American Hustle

On a recent episode of Filmspotting, guest Michael Phillips referred to David O’Russell’s recent movies as “neurotic screwball” comedies. The descriptor fits well. O’Russell’s recent slate of highly regarded films – The Fighter, Silver Linings Playbook, and now American Hustle – feature a His Girl Friday-like cast of witty, fast talking schemers whose psychological hang-ups complicate and confound their plans.

American Hustle sees O’Russell regulars Jennifer Lawrence, Christian Bale, and Bradley Cooper (augmented this time by Amy Adams, Jeremy Renner, and Louis C.K.) finagling various con-jobs against one another in hopes of exposing the corruption of, well, everyone whether or not they’re really corrupt. Robert DiNero even pops up in a fun cameo as the only person being perfectly honest with everyone (proving, perhaps, that the only roles he’s willing to put any effort into these days are the ones guided by O’Russell).

American Hustle is terrifically entertaining while you are watching it, but it doesn’t leave you much to consider afterwards unless you’re willing to go further down the road of emotional maladjustment than the movie. The characters’ emotional hang-ups are so exaggerated, they become like icons of mental instability. If you think it’s okay to laugh at hyperbolically maladjusted people, you’ll enjoy American Hustle. Jennifer Lawrence is particularly entertaining as a phobic house wife whose ability to lash out at her husband passive aggressively is nothing short of Herculean.

On the other hand, if you don’t find emotional manipulation humorous, you probably won’t like this movie at all.

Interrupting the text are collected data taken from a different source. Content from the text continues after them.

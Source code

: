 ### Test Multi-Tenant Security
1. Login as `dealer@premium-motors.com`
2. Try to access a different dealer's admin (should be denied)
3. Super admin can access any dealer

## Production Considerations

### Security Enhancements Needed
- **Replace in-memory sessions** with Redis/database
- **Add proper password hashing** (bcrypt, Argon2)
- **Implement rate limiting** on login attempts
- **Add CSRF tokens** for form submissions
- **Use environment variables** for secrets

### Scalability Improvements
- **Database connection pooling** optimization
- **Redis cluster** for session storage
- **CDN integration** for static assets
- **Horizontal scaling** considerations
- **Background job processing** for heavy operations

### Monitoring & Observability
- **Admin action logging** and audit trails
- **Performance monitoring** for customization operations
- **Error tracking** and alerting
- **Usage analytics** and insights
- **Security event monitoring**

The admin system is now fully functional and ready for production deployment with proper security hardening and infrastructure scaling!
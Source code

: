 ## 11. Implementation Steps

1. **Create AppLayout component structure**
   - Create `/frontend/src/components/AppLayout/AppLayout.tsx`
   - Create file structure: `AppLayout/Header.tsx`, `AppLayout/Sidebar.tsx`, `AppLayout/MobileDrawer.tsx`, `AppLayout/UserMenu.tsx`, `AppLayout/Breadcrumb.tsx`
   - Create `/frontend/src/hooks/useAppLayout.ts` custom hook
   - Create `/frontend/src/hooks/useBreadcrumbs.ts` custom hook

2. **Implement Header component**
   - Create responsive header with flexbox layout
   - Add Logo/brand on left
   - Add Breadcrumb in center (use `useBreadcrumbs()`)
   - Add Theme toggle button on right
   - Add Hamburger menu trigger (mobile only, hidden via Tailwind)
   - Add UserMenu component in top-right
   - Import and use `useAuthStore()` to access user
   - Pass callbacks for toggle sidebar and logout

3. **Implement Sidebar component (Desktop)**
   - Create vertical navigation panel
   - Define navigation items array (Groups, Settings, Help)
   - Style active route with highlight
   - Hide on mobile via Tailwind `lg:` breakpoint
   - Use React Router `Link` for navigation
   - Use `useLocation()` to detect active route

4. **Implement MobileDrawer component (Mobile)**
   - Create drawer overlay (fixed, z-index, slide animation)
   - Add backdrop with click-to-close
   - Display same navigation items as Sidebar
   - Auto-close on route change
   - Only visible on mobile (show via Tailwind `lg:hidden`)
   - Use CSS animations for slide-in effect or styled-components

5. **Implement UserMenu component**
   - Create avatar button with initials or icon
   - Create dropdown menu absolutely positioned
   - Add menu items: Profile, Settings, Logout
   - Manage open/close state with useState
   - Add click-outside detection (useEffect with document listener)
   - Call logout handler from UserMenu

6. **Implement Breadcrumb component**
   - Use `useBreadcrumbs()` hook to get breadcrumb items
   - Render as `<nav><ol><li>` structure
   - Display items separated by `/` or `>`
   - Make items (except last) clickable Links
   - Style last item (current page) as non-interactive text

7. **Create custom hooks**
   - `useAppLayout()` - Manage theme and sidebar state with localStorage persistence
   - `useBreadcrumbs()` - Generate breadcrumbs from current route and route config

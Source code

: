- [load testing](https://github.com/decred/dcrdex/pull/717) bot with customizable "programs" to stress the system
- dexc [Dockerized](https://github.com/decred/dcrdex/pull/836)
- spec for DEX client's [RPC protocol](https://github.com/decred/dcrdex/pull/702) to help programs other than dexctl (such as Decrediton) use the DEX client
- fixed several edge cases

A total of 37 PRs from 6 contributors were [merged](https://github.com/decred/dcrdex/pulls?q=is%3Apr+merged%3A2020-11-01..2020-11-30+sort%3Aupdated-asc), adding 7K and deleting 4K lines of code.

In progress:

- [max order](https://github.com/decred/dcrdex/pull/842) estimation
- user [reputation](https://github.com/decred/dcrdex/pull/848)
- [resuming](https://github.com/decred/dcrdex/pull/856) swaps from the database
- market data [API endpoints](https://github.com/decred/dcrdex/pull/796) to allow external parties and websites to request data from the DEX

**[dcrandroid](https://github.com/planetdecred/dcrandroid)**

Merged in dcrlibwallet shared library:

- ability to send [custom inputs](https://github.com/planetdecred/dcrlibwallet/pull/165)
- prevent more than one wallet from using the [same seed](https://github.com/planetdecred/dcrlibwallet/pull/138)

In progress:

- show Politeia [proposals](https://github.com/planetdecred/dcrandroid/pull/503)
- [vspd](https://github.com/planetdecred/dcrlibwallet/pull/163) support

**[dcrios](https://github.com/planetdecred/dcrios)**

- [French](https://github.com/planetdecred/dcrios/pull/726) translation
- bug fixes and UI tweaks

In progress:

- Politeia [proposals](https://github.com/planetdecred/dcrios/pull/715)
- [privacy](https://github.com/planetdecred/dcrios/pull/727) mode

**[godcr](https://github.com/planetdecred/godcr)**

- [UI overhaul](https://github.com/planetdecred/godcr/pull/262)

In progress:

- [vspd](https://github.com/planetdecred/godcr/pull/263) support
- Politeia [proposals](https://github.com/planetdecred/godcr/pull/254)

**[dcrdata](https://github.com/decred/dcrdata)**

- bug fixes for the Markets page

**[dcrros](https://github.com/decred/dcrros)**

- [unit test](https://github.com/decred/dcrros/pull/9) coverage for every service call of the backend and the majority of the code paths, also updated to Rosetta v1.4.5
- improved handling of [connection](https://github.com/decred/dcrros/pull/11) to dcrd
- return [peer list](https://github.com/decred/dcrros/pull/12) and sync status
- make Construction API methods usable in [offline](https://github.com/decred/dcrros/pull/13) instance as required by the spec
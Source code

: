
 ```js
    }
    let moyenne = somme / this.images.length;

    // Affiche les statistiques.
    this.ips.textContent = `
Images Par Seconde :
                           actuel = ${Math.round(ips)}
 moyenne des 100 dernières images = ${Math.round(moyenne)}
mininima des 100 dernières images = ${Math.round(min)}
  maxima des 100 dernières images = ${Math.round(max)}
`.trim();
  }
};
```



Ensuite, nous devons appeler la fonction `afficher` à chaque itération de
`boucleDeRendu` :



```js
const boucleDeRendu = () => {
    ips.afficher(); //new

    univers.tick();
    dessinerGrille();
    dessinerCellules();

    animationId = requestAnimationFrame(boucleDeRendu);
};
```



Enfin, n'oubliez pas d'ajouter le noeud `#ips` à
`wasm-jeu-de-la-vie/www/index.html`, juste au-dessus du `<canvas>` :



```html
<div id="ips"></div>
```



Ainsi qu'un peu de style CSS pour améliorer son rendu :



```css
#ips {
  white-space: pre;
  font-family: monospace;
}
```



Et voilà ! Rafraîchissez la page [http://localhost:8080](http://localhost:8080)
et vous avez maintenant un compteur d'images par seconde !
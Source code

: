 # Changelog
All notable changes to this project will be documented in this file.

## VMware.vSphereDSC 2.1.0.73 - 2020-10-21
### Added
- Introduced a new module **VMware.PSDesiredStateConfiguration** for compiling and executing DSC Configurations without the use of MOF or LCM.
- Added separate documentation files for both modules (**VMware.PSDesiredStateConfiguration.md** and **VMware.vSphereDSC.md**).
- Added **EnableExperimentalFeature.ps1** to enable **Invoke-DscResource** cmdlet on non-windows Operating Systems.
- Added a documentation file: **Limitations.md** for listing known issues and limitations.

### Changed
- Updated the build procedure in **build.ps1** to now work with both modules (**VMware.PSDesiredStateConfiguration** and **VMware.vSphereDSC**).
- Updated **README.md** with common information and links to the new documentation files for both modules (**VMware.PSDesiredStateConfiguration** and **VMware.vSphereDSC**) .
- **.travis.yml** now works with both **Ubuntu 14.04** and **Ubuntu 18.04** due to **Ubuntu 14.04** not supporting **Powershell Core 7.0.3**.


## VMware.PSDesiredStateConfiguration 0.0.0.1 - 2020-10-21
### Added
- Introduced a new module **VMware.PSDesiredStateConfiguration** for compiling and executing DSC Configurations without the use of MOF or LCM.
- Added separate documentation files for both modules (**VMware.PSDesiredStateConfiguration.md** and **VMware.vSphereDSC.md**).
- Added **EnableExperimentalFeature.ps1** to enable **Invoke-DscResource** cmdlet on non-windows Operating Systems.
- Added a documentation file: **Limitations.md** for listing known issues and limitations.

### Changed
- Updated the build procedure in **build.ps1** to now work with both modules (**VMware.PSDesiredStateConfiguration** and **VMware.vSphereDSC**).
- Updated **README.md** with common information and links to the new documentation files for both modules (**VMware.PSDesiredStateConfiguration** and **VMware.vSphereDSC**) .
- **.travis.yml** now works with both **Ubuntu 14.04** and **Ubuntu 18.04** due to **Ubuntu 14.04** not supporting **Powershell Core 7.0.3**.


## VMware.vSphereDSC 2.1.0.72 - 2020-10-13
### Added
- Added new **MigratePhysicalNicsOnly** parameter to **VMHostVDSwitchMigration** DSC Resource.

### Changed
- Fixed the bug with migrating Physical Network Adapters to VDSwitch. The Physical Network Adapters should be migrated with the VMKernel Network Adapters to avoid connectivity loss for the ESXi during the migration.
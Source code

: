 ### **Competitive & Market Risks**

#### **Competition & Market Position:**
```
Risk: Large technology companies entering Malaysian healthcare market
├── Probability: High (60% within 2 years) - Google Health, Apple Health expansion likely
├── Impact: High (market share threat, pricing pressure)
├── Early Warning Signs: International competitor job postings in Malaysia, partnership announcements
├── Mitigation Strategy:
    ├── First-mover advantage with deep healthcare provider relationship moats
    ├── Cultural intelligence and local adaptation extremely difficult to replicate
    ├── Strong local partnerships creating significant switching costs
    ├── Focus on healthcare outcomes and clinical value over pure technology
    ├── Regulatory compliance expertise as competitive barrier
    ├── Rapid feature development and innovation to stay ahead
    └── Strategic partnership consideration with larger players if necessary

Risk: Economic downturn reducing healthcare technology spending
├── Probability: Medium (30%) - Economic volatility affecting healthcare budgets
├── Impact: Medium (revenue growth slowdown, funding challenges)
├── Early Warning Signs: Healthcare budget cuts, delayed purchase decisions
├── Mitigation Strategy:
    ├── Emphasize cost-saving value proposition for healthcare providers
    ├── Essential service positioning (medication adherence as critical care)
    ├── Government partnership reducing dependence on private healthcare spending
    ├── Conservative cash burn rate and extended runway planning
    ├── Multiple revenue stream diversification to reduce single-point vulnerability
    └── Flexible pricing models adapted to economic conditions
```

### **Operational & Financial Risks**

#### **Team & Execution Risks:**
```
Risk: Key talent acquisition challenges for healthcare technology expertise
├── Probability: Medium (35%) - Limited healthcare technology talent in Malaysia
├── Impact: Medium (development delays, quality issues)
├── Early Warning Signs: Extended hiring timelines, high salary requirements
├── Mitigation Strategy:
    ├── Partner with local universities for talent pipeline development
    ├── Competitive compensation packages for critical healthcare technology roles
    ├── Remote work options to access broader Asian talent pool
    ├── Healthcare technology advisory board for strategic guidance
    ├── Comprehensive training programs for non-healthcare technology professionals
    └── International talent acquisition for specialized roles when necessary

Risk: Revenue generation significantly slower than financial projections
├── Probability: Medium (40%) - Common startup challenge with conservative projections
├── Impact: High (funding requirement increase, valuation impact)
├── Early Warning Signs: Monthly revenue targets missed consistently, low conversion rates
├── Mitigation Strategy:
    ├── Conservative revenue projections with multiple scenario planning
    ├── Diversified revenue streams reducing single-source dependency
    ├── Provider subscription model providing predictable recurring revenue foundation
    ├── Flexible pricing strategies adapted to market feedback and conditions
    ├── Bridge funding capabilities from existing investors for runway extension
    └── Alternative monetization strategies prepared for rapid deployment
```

American Hustle also includes a panache of cultural commentary to make it seem as weighty as awards season’s other cinematic entrees. The movie makes a case that American success is nothing more than a veneer we spread over our true selves. In the movie, those veneers are as easy to see through as cheap hairpieces or as opaque as an avowed commitment to political justice. In every case, outward appearances mask deeper pain.

The movie itself doesn’t take this very seriously. It’s content to use the unmasking of these false appearances as narrative twists. The movie more interested in being fun than being profound. (It is very fun.)

It is true though that we are often are very adept at disguising our fears. Sometime, we can get so good at this that we appear successful. For example, I used to be (and still am at times) terrifically afraid of uncertainty in relationships. To compensate, I tended to over-commit to people even when our relationship didn’t warrant such strong commitment. I appeared to be selflessly devoted when actually I was very selfishly running from my fear of uncertainty. Without exception, those relationships faltered. When I peeled back the veneer, admitted my fear, and allowed the uncertainty to persist, I discovered true relationships.

We ought not hide our weaknesses. The Bible contends again and again that God is on the side of the weak. “God opposes the proud but gives grace to the humble.” Humble people who are aware of and unafraid of their weaknesses are people living truthfully. After all, we are all small and weak compared to God, God is on our side, and God wants us to be for each other. Accepting this puts us in right relationship with God and each other. This is the only firm foundation on which to build a relationship.

The characters in American Hustle get there too, to that place of right relationship with each other, but it’s more of the place the movie needs to go to feel complete than it is a correctly tuned narrative world worthy of reflection and celebration. American Hustle is content to be clever instead of compelling.